In particular, other features and advantages of the present invention will be described in detail in the detailed description that follows.

Drawings

The accompanying drawings, which are included to provide a further understanding of the invention and are incorporated in and constitute a part of this specification, illustrate embodiments of the invention and together with the description serve to explain the principles of the invention and not to limit the invention. In the drawings:

FIG. 1 is a schematic diagram of a conventional data retrieval system according to an embodiment of the present invention;

FIG. 2 is a flow diagram of a method of data retrieval provided based on the system architecture shown in FIG. 1;

FIG. 3 is a flow chart illustrating a method for data retrieval according to an embodiment of the present invention;

FIG. 4 is a system architecture diagram for data retrieval according to an embodiment of the present invention;

FIG. 5 is a flow chart diagram of a method of data retrieval provided based on the system architecture shown in FIG. 4;

fig. 6A is a schematic structural diagram of a server according to an embodiment of the present invention;

fig. 6B is a schematic structural diagram of another server according to an embodiment of the present invention.

Detailed Description

The following detailed description of embodiments of the invention refers to the accompanying drawings. It should be understood that the detailed description and specific examples, while indicating the present invention, are given by way of illustration and explanation only, not limitation.

In order to make it easier for those skilled in the art to understand the improvement of the embodiment of the present invention compared with the prior art, a brief description of the data retrieval method of the prior art is first provided below.

Fig. 1 shows a conventional system architecture, which includes a server 10, and the server 10 runs a Java virtual machine JVM 101 and an in-heap memory 102 of the JVM. The system architecture also includes a storage device 11 coupled to the server 10. The storage device 11 may be a magnetic disk, which stores data objects.

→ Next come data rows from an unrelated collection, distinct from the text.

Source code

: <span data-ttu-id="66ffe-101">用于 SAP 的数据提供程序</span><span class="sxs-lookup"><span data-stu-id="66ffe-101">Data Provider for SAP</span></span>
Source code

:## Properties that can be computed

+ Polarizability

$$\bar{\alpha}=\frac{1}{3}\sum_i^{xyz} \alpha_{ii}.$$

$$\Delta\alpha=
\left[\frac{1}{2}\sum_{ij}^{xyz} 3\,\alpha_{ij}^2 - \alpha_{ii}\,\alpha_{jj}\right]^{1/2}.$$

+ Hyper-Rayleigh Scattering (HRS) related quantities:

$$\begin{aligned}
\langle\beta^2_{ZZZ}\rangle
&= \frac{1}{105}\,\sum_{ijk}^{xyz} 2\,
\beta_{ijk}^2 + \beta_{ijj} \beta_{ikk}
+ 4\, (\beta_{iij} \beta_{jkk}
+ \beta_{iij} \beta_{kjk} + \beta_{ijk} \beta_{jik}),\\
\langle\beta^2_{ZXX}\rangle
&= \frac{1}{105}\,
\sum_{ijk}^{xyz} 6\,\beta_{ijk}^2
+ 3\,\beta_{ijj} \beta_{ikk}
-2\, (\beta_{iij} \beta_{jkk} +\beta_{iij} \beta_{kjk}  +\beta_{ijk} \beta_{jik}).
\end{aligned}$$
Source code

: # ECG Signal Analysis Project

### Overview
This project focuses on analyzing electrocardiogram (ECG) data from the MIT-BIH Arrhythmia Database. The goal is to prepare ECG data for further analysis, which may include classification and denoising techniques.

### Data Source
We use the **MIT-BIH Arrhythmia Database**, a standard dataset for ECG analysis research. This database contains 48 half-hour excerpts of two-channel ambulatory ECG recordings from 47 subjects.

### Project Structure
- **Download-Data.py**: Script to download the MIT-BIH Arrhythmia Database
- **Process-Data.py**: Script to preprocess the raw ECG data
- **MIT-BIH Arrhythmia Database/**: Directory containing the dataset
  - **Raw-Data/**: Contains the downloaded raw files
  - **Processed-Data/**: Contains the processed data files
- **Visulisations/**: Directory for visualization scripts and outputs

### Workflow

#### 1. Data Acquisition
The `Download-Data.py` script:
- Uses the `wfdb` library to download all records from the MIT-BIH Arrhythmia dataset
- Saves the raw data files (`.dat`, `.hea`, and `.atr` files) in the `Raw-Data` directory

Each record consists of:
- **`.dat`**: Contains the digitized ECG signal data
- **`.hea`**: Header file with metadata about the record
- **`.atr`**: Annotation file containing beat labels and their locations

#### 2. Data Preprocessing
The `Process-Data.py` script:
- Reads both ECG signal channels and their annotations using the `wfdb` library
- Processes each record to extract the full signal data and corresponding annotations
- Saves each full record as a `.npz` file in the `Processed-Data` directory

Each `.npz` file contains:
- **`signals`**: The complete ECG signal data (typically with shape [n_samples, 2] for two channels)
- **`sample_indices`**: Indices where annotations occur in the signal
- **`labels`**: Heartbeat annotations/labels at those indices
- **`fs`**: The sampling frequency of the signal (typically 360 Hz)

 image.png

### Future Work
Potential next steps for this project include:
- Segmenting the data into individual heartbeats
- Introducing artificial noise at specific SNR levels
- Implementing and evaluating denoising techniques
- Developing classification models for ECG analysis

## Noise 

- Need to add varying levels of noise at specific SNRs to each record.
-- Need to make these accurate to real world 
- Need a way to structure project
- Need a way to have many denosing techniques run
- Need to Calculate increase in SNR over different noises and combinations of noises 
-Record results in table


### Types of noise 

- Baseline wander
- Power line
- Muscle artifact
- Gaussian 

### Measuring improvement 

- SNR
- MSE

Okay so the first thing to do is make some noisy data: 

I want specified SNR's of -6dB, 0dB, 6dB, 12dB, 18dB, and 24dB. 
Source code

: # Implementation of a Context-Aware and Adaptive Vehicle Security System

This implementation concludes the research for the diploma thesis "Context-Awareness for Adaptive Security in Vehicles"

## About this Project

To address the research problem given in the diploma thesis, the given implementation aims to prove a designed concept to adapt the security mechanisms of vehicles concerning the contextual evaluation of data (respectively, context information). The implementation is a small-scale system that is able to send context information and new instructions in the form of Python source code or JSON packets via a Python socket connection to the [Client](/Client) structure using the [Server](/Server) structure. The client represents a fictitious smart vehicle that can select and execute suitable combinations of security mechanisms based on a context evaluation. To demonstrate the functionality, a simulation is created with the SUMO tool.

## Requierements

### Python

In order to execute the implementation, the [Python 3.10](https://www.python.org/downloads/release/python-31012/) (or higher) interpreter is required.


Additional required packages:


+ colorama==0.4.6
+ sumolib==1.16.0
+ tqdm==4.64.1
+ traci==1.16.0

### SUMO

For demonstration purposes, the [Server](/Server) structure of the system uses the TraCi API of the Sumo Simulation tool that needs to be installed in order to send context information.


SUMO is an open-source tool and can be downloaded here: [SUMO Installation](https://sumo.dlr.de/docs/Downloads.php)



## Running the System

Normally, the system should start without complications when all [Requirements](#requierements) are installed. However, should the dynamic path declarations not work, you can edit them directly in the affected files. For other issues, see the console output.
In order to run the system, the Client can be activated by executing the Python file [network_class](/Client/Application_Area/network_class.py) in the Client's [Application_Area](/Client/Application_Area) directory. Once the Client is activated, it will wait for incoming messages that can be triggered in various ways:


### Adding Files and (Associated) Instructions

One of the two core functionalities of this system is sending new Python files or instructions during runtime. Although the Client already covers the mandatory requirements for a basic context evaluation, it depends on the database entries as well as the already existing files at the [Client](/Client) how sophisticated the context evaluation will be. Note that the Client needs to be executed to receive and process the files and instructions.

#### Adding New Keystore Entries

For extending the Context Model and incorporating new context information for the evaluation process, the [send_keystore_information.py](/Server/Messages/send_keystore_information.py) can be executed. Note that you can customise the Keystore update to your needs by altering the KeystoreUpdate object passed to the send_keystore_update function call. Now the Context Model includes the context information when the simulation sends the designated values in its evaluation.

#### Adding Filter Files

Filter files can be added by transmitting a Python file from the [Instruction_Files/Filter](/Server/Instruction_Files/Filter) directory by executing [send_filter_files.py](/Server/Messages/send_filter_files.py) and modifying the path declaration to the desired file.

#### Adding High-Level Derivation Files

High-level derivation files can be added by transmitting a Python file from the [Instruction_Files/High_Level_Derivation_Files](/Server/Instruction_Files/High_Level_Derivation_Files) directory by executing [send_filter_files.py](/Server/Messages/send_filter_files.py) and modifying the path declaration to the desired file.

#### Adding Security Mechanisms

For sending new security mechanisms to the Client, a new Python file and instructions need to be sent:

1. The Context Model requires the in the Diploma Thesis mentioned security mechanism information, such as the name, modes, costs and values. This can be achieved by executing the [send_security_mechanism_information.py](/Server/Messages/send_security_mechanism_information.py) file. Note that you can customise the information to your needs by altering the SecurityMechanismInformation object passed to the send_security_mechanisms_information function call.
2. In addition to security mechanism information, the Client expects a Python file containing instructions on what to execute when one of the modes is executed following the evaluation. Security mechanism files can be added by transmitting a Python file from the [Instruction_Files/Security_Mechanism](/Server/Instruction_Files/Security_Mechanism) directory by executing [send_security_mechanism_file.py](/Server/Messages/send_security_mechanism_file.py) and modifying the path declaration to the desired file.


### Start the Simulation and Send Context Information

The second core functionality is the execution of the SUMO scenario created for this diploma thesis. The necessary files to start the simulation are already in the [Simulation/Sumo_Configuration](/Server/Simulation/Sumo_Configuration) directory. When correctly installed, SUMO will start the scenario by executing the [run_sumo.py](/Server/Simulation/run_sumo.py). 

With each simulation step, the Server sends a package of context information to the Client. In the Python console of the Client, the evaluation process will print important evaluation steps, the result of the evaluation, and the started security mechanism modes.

Based on the system architecture shown in fig. 1, a data retrieval process in the prior art is shown in fig. 2, and includes:

s201, the server acquires a keyword for searching.

It is worth noting that the data objects in the storage device include a plurality of attribute information. For example, in the case where the data object is a user, the data object may include a plurality of information such as the user's name, date of birth, identification number, and the like. The keyword in step S201 may be any attribute information of the data object, such as the birth date of the user.

S202, the server searches all data objects stored in the storage device according to the keyword.

S203, the server stores all the data objects with the key words in the in-heap memory.

According to the above process, in the prior art, the retrieval results are stored in the in-heap memory, so that the in-heap memory is easy to overflow when the retrieved data volume is large, and the in-heap memory has a low read-write rate, which affects the retrieval efficiency. The above problems are solved in the embodiments of the present invention, which are described in detail below.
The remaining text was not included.